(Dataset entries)
--- START ---

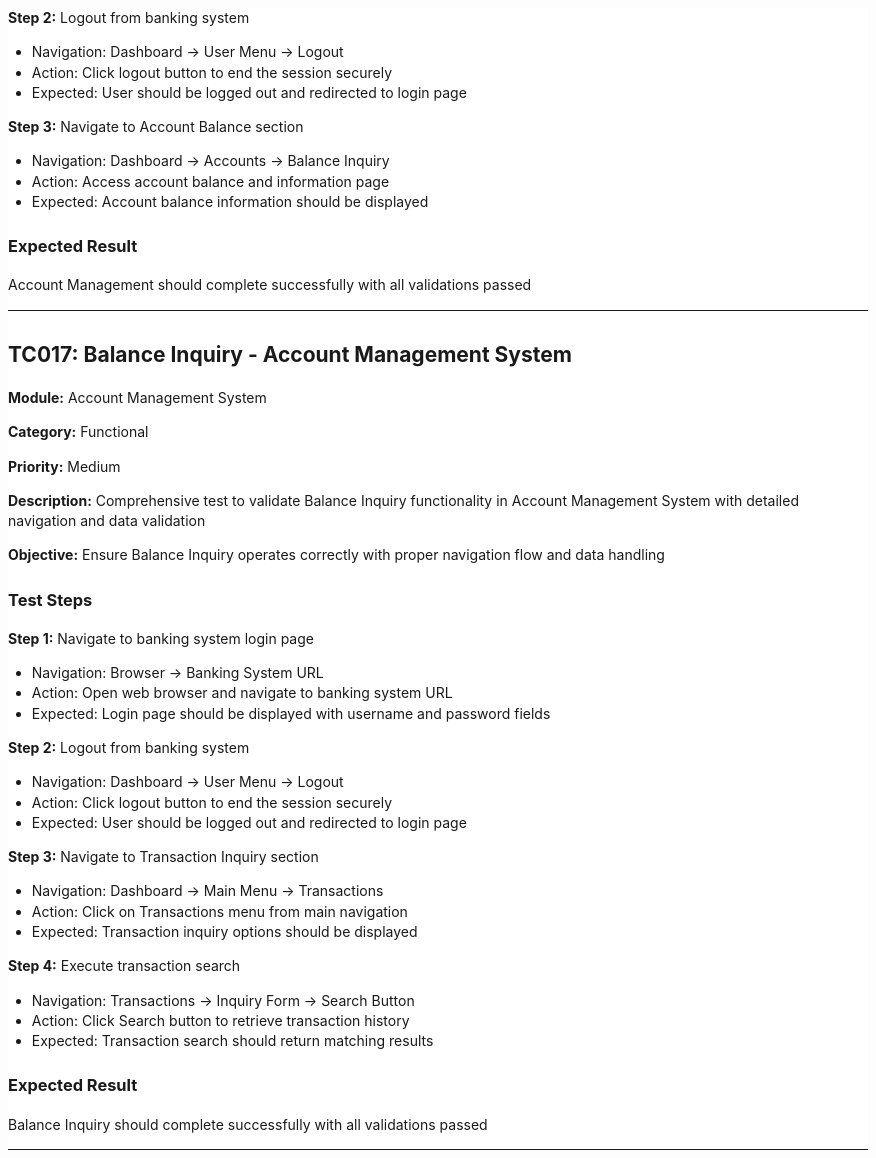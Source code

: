 **Step 2:** Logout from banking system
- Navigation: Dashboard -> User Menu -> Logout
- Action: Click logout button to end the session securely
- Expected: User should be logged out and redirected to login page

**Step 3:** Navigate to Account Balance section
- Navigation: Dashboard -> Accounts -> Balance Inquiry
- Action: Access account balance and information page
- Expected: Account balance information should be displayed

### Expected Result

Account Management should complete successfully with all validations passed

---

## TC017: Balance Inquiry - Account Management System

**Module:** Account Management System

**Category:** Functional

**Priority:** Medium

**Description:** Comprehensive test to validate Balance Inquiry functionality in Account Management System with detailed navigation and data validation

**Objective:** Ensure Balance Inquiry operates correctly with proper navigation flow and data handling

### Test Steps

**Step 1:** Navigate to banking system login page
- Navigation: Browser -> Banking System URL
- Action: Open web browser and navigate to banking system URL
- Expected: Login page should be displayed with username and password fields

**Step 2:** Logout from banking system
- Navigation: Dashboard -> User Menu -> Logout
- Action: Click logout button to end the session securely
- Expected: User should be logged out and redirected to login page

**Step 3:** Navigate to Transaction Inquiry section
- Navigation: Dashboard -> Main Menu -> Transactions
- Action: Click on Transactions menu from main navigation
- Expected: Transaction inquiry options should be displayed

**Step 4:** Execute transaction search
- Navigation: Transactions -> Inquiry Form -> Search Button
- Action: Click Search button to retrieve transaction history
- Expected: Transaction search should return matching results

### Expected Result

Balance Inquiry should complete successfully with all validations passed

---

--- END ---

- **WORK ORDER**
Return all lines above that mention the word "should".

- **TASK RESPONSE**
- Expected: User should be logged out and redirected to login page
- Expected: Account balance information should be displayed
Account Management should complete successfully with all validations passed
- Expected: Login page should be displayed with username and password fields
- Expected: User should be logged out and redirected to login page
- Expected: Transaction inquiry options should be displayed
- Expected: Transaction search should return matching results
Balance Inquiry should complete successfully with all validations passed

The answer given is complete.